How AI is shaping the future of Formula One

By Fabrizio Pilotti, Chief Information Officer at Aston Martin Aramco Formula One™ Team

By its very nature, Formula One is an extreme and fast-paced sport, sometimes described as the ‘fastest R&D lab on Earth’, as teams compete to push the boundaries of engineering. It is also a sport of fine margins, often decided by fractional improvements to reduce lap times, enhance vehicle handling, and optimise pit stops. And key to all of these fractional improvements is some new process, material, design, or technology that allows a team to move precisely and at pace. Formula One, then, is a near-perfect environment for AI, and at the same time, AI is becoming imperative to performance in the sport – and well beyond.  

Redefining the design phase 

One of the key ways in which AI is disrupting the sport is through its potential to rewrite many of our assumptions about the design phase. With over 13,000 components making up a Formula One car, and a new part designed on average every 15 minutes, being able to explore endless parameters and scenarios efficiently means cutting through the noise to what will truly deliver performance improvements.  

On the one hand, this might be through allowing us to discover new technologies in the first place.  Rather than days or weeks setting up complex simulations, AI can help us significantly accelerate the pace of innovation as a whole and increase the overall return on investment of our research and development initiatives.  

Then, there’s the opportunity to actually accelerate the time it takes for us to make design decisions, which has the potential to entirely overhaul the way we approach race conditions. With the help of an AI agent, we could eventually work towards a new approach to design based on real-time iteration derived from conditions on the racetrack.   

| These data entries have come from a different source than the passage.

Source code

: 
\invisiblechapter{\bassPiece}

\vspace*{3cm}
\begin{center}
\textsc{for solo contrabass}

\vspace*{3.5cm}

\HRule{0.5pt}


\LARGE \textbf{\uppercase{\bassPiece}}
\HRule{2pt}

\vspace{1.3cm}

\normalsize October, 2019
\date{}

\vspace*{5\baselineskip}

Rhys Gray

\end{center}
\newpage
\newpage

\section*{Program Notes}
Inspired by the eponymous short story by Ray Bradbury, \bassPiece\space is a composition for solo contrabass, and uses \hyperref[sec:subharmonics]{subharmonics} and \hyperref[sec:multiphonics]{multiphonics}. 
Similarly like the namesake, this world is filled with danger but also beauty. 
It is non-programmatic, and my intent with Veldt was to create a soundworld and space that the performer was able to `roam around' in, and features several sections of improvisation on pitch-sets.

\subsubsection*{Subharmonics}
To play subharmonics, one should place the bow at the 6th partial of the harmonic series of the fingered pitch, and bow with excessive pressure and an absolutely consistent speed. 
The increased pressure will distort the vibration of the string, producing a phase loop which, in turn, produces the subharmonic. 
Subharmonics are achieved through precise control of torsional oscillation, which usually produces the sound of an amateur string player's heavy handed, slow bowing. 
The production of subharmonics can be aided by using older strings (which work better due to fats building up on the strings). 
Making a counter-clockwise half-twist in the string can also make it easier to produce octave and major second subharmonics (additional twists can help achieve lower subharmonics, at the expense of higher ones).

Take a variable like wind, which affects car behaviour in a variety of ways, depending on its direction and intensity. Responding to shifts in this type of variable is challenging within the design cycle, as conditions can change from day to day. As tools evolve, however, it could become possible to monitor these changes more dynamically— for instance, opportunities to enable AI agents to analyse the difference between one set of conditions and another as the car runs on track, and to identify the most practical mechanical set-up for the conditions.  

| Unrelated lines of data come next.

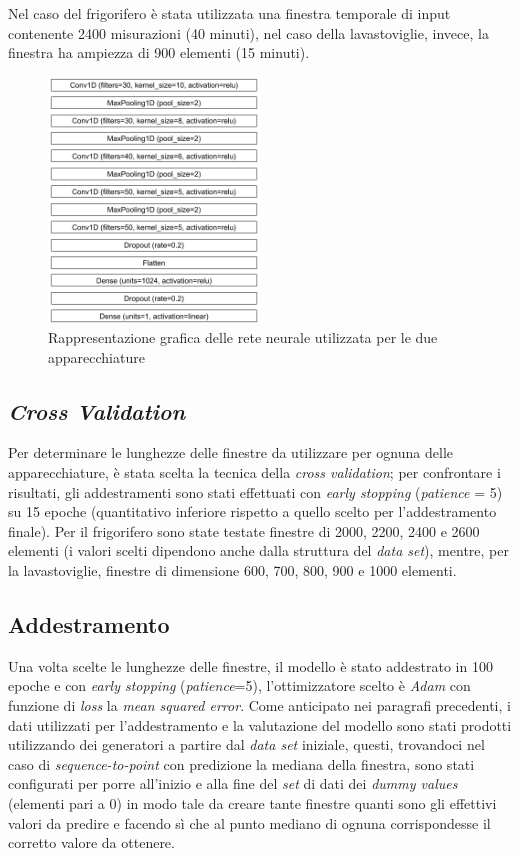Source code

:\documentclass[12pt,a4paper,fleqn]{article}
\begin{document}
Nel caso del frigorifero è stata utilizzata una finestra temporale di input contenente 2400 misurazioni (40 minuti), nel caso della lavastoviglie, invece, la finestra ha ampiezza di 900 elementi (15 minuti).


\begin{figure}
\centering
\includegraphics[width=0.5\textwidth]{images/model.png}
\caption{Rappresentazione grafica delle rete neurale utilizzata per le due apparecchiature}
\label{fig:modello}
\end{figure}

\subsection{\textsl{Cross Validation}}
Per determinare le lunghezze delle finestre da utilizzare per ognuna delle apparecchiature, è stata scelta la tecnica della \textsl{cross validation}; per confrontare i risultati, gli addestramenti sono stati effettuati con \textsl{early stopping} (\textsl{patience} = 5) su 15 epoche (quantitativo inferiore rispetto a quello scelto per l'addestramento finale). Per il frigorifero sono state testate finestre di 2000, 2200, 2400 e 2600 elementi (i valori scelti dipendono anche dalla struttura del \textsl{data set}), mentre, per la lavastoviglie, finestre di dimensione 600, 700, 800, 900 e 1000 elementi.

\subsection{Addestramento}
Una volta scelte le lunghezze delle finestre, il modello è stato addestrato in 100 epoche e con \textsl{early stopping} (\textsl{patience}=5), l'ottimizzatore scelto è \textsl{Adam} con funzione di \textsl{loss} la \textsl{mean squared error}. Come anticipato nei paragrafi precedenti, i dati utilizzati per l'addestramento e la valutazione del modello sono stati prodotti utilizzando dei generatori a partire dal \textsl{data set} iniziale, questi, trovandoci nel caso di \textsl{sequence-to-point} con predizione la mediana della finestra, sono stati configurati per porre all'inizio e alla fine del \textsl{set} di dati dei \textsl{dummy values} (elementi pari a 0) in modo tale da creare tante finestre quanti sono gli effettivi valori da predire e facendo sì che al punto mediano di ognuna corrispondesse il corretto valore da ottenere.
\end{document}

Looking ahead, this could help to significantly compress the time required to explore and refine aerodynamic concepts. In a future workflow, observations such as wind could be fed into AI models that rapidly analyse performance differences and suggest possible optimisations – such as subtle adjustments to the vehicle’s front wing. Rather than replacing existing engineering validation processes, these observations could one day instead accelerate them: for example, it could be that proposed shapes are passed into CFD for detailed analysis, before being manufactured for wind-tunnel testing and – if validated – these would be progressed towards production, ahead of future races. AI, therefore, could eventually help to identify and prioritise promising design direction, compressing this design phase. 

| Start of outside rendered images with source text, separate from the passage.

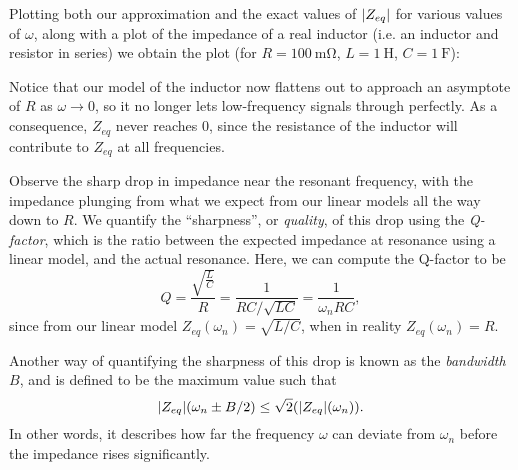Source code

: \documentclass[letterpaper]{article}
\theoremstyle{remark}
\DeclarePairedDelimiter\abs{\lvert}{\rvert}%
\begin{document}
Plotting both our approximation and the exact values of $\abs{Z_{eq}}$ for various values of $\omega$, along with a plot of the impedance of a real inductor (i.e. an inductor and resistor in series) we obtain the plot (for $R = \SI{100}{\milli\ohm}$, $L = \SI{1}{\henry}$, $C=\SI{1}{\farad}$):
\begin{center}
\end{center}
Notice that our model of the inductor now flattens out to approach an asymptote of $R$ as $\omega \to 0$, so it no longer lets low-frequency signals through perfectly. As a consequence, $Z_{eq}$ never reaches $0$, since the resistance of the inductor will contribute to $Z_{eq}$ at all frequencies.

Observe the sharp drop in impedance near the resonant frequency, with the impedance plunging from what we expect from our linear models all the way down to $R$. We quantify the ``sharpness'', or \emph{quality}, of this drop using the \emph{Q-factor}, which is the ratio between the expected impedance at resonance using a linear model, and the actual resonance. Here, we can compute the Q-factor to be
\[
    Q = \frac{\sqrt{\frac{L}{C}}}{R} = \frac{1}{R C / \sqrt{LC}} = \frac{1}{\omega_nRC},
\]
since from our linear model $Z_{eq}(\omega_n) = \sqrt{L / C}$, when in reality $Z_{eq}(\omega_n) = R$.

Another way of quantifying the sharpness of this drop is known as the \emph{bandwidth} $B$, and is defined to be the maximum value such that
\[
    \abs{Z_{eq}}(\omega_n \pm B / 2) \le \sqrt{2} (\abs{Z_{eq}}(\omega_n)).
\]
In other words, it describes how far the frequency $\omega$ can deviate from $\omega_n$ before the impedance rises significantly. 
\end{document}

Rethinking decision-making 

There’s also the parsing through of complex information that might take numerous teams and disciplines considerable time to work through, and – within the context of strict cost caps and regulations – efficiencies here offer a considerable advantage. Given the tight time-frames teams are often working to, there’s huge value to be captured by an AI model that can derive the consequences of these decision-making constraints. Crucially, it’s not about AI replacing human decision-making: the AI can present the team with the trade-offs they may need to make and implement the most practical decisions with minimal delay.  

And the potential for AI to support faster decision-making processes, boost productivity and streamline business processes stretches across the organisation, well beyond the car’s development. By automating routine analysis and summarising complex datasets, we will use AI tools to enable improved knowledge sharing across different departments and help to identify efficiencies in areas such as manufacturing workflows, supply chain planning and race weekend operations – all of which could help us to collaborate more effectively and respond faster.  

Computing infrastructure: a decisive edge 

A further impact of the AI revolution on Formula One is an increased importance placed on the computing infrastructure of the sport. In practice, teams are needing to shift towards enterprise-tier cloud computing agreements to handle the amount of data and calculations needed to support modern race decision-making. A major intensification in this area is why we’re seeing more teams move to purpose-built cloud platforms designed for accelerated computing workflows – a good example being our own partnership with CoreWeave, the first ‘AI hyperscaler’. 

Uptime, calculation speed, and overall agility in processes and design are now some of the key areas where those critical marginal gains can be made, with teams aiming to adapt as much as is possible in real-time to changes in racing conditions. In many regards, the infrastructure side of the AI compute opportunity is becoming a race of its own. In practice, teams are responding to these conditions in the run up to race weekends and adapting designs to reflect this – but to dominate this generation of Formula One, we are continuously looking to cut this timeframe down. Potentially, in a generation’s time, teams may even be making adaptations hours before the race. 

This means that Formula One is seeing a new race taking place at the level of the data centre and software environment: a race between teams to deploy the best infrastructure, training data, AI models, and integration of those models into their workflows. And with AI fast becoming a business imperative across virtually every industry worldwide, it’s an arena in which the stakes could prove to be just as high as the race taking place out on the track.